Vanaf april 2004 tot maart 2021 ben ik bestuurslid fokkerijzaken binnen de Nederlandse Vereniging van Heidewachtelliefhebbers geweest, een boeiende functie die de nodige tijd en energie vroeg maar ook veel voldoening gaf. Als mede-auteur/redacteur bijdragen aan het in 2017 verschenen nieuwe boek “De Heidewachtel” was daarin wel een van de hoogtepunten. Ook zit ik in de FBC van de Nederlandse Grote Münsterlander Vereniging, en mag ik meedenken binnen de Werkgroep Fokkerij en Gezondheid van de Raad van Beheer.
Sinds 2005 heb ik vele jaren als docent KK1- en KK2-lessen gegeven, en nu in de nieuwe opzet de BFH en VKK opleidingen.
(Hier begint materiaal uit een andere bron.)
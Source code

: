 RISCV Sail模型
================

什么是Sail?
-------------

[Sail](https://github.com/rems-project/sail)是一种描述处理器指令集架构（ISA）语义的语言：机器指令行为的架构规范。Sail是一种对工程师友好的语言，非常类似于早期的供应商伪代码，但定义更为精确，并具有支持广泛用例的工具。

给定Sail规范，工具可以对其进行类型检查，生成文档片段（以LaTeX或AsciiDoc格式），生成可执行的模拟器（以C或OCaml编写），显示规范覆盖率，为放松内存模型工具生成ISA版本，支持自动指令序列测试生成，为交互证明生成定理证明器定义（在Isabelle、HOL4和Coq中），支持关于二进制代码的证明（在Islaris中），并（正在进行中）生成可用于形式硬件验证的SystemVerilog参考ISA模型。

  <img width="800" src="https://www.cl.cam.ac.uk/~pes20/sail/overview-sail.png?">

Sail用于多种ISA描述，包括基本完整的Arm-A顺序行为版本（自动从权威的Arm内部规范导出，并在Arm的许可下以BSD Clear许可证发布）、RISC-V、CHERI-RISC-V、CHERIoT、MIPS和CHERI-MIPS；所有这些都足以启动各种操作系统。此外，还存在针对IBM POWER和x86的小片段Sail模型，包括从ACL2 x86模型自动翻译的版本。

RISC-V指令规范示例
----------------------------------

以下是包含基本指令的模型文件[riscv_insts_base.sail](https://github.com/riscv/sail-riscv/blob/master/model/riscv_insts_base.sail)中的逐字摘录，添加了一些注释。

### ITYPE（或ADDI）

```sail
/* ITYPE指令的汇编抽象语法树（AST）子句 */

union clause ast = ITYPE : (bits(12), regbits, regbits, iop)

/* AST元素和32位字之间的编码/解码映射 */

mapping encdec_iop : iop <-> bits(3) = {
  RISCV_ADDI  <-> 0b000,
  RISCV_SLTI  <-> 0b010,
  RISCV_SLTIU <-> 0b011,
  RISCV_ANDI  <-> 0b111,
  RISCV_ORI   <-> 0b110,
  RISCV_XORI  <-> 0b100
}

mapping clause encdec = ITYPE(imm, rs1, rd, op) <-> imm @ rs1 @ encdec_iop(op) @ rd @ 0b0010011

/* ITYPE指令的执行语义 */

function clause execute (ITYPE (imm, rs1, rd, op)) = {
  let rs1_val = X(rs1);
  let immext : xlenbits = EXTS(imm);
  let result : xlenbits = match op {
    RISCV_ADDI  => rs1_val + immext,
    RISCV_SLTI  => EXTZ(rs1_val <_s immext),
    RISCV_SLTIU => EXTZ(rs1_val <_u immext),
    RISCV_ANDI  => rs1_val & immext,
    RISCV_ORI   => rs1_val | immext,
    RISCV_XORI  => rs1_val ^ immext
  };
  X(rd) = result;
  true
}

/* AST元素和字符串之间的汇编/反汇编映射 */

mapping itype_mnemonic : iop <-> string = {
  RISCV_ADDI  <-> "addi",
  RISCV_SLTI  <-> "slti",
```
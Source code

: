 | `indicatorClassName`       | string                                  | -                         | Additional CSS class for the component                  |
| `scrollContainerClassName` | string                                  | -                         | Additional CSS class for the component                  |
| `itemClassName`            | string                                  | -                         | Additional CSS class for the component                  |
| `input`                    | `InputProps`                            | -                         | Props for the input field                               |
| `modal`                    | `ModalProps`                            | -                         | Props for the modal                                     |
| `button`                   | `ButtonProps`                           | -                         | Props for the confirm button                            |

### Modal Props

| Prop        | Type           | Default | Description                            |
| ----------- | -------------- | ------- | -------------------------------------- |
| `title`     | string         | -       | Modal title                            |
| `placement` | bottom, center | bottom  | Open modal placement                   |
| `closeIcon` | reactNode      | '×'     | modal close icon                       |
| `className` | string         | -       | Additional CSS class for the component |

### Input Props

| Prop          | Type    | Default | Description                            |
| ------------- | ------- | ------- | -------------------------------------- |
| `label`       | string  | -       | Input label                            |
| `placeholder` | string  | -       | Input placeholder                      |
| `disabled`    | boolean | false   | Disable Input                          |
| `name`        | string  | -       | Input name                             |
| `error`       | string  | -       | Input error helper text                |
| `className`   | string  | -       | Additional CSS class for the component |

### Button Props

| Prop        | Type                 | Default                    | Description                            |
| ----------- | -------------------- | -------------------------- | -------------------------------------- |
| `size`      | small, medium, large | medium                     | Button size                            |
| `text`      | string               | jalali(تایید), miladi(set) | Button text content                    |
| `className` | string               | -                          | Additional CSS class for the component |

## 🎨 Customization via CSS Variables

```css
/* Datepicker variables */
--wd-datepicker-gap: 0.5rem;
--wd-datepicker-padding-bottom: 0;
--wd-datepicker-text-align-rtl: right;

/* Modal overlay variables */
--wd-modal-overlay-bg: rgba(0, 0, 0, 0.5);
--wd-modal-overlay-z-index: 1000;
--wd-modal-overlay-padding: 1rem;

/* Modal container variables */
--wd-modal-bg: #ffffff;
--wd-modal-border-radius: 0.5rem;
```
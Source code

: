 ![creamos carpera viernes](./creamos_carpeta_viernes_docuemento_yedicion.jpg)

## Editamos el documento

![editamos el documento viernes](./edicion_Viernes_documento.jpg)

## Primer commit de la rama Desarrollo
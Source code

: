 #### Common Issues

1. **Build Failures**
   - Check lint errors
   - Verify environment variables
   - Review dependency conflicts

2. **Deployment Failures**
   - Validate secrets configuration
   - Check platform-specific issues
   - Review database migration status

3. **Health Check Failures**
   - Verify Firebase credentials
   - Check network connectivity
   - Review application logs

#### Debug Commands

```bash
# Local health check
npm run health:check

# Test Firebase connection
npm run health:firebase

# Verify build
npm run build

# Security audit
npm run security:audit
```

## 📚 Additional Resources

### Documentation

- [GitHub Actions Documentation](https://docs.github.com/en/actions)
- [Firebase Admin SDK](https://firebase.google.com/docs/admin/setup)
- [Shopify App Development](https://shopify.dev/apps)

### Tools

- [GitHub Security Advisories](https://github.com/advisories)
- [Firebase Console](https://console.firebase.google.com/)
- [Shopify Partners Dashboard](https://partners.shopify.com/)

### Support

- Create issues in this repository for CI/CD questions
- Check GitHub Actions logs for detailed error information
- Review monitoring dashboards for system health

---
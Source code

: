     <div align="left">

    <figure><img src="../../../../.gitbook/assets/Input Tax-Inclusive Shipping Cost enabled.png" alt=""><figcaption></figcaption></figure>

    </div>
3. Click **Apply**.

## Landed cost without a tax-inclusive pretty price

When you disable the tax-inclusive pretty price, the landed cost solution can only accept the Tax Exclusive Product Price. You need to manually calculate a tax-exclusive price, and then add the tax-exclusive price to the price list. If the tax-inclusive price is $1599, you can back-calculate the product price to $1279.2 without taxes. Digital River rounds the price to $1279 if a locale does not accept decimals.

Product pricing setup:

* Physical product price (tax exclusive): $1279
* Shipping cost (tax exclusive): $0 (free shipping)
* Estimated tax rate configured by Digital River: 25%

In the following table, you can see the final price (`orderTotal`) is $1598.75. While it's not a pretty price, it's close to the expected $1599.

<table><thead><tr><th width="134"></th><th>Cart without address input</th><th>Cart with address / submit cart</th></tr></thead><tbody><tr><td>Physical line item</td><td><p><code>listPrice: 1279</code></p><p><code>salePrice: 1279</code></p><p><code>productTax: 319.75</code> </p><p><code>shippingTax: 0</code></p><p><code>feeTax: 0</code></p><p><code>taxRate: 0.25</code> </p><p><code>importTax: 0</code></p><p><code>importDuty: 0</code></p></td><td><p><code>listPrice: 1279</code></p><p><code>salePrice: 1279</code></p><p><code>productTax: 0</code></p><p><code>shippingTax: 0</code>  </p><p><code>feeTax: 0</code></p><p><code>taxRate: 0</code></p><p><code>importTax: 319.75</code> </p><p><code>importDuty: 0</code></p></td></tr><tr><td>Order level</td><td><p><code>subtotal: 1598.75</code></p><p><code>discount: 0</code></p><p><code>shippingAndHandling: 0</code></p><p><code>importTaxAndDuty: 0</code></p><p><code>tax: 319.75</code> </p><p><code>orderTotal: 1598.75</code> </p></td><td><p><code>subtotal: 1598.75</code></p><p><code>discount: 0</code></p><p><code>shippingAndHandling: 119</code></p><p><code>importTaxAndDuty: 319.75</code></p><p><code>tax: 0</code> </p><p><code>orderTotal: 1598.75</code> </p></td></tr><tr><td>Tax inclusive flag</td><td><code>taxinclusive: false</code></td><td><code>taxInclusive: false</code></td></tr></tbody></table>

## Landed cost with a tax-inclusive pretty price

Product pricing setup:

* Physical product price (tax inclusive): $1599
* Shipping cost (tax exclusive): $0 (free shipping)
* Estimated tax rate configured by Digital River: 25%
Inmiddels maak ik ook deel uit van de Werkgroep Opleidingen van de Raad van Beheer.
Telkens als mij gevraagd wordt een kynologische CV te schrijven blijkt deze intussen weer wat langer geworden te zijn. Zo kan ik er inmiddels aan toevoegen dat ik bestuurslid ben van Kunogonda, bestuurslid van de Nederlandse Grote Münsterlander Vereniging, lid van de deskundigenpool van Cynophilia, lid van de Adviesgroep Toekomst Friese Hondenrassen, lid van de Adviesgroep Toekomst Nederlandse Kooikerhondje en mede-oprichter en secretaris-penningmeester van de Stichting Kynokien, en korte tijd ben ik bestuurslid geweest van de Vereniging van Keurmeesters op Kynologisch Gebied in Nederland. Er komt dus gaandeweg wel meer bij dan er af gaat, maar met zelf fokken ben ik gestopt sinds ik het ras keur en indertijd beleidsmatig en bestuurlijk verantwoordelijk was voor de fokkerij.
In de afgelopen jaren ben ik mij toenemend ook gaan richten op andere jachthondenrassen. Inmiddels mag ik alle rassen in rasgroep 7 en de Wetterhoun en het Nederlandse Kooikerhondje in rasgroep 8 keuren. Mijn hart ligt vooral bij de rastypische, gezonde en functionele jachthond, en in mijn keuringen hecht ik veel waarde aan de functionele eigenschappen en natuurlijk het bij de jachthond passende werklustige temperament.
Mijn man Jan is bij alle kynologische activiteiten mijn grote steun en toeverlaat. Als ervaren bestuurder is zijn deskundige inbreng in het bestuur, en zijn werk achter de schermen van Stichting Kynokien van onschatbare waarde.